• [WHAT IS EXPECTED]: The word "Dataverwerkingen" marks the lines to report; pull each of them from the listing.

-.-.-

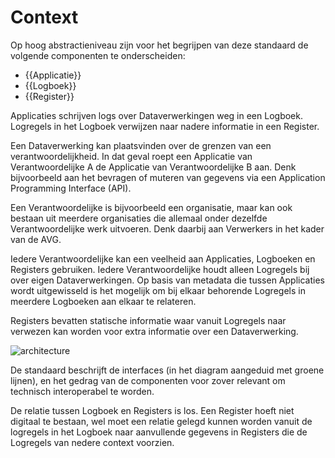 # Context

Op hoog abstractieniveau zijn voor het begrijpen van deze standaard de volgende componenten te onderscheiden:

- {{Applicatie}}
- {{Logboek}}
- {{Register}}

Applicaties schrijven logs over Dataverwerkingen weg in een Logboek.
Logregels in het Logboek verwijzen naar nadere informatie in een Register.

Een Dataverwerking kan plaatsvinden over de grenzen van een verantwoordelijkheid. In dat geval roept een Applicatie van Verantwoordelijke A de Applicatie van Verantwoordelijke B aan. Denk bijvoorbeeld aan het bevragen of muteren van gegevens via een Application Programming Interface (API).

Een Verantwoordelijke is bijvoorbeeld een organisatie, maar kan ook bestaan uit meerdere organisaties die allemaal onder dezelfde Verantwoordelijke werk uitvoeren. Denk daarbij aan Verwerkers in het kader van de AVG.

Iedere Verantwoordelijke kan een veelheid aan Applicaties, Logboeken en Registers gebruiken.
Iedere Verantwoordelijke houdt alleen Logregels bij over eigen Dataverwerkingen.
Op basis van metadata die tussen Applicaties wordt uitgewisseld is het mogelijk om bij elkaar behorende Logregels in meerdere Logboeken aan elkaar te relateren.

Registers bevatten statische informatie waar vanuit Logregels naar verwezen kan worden voor extra informatie over een Dataverwerking.

![architecture](diagrams/architecture-context.svg "Componenten in context")

De standaard beschrijft de interfaces (in het diagram aangeduid met groene lijnen), en het gedrag van de componenten voor zover relevant om technisch interoperabel te worden.

De relatie tussen Logboek en Registers is los. Een Register hoeft niet digitaal te bestaan, wel moet een relatie gelegd kunnen worden vanuit de logregels in het Logboek naar aanvullende gegevens in Registers die de Logregels van nedere context voorzien.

-.-.-

• [TASK ANSWER]:
Applicaties schrijven logs over Dataverwerkingen weg in een Logboek.
Iedere Verantwoordelijke houdt alleen Logregels bij over eigen Dataverwerkingen.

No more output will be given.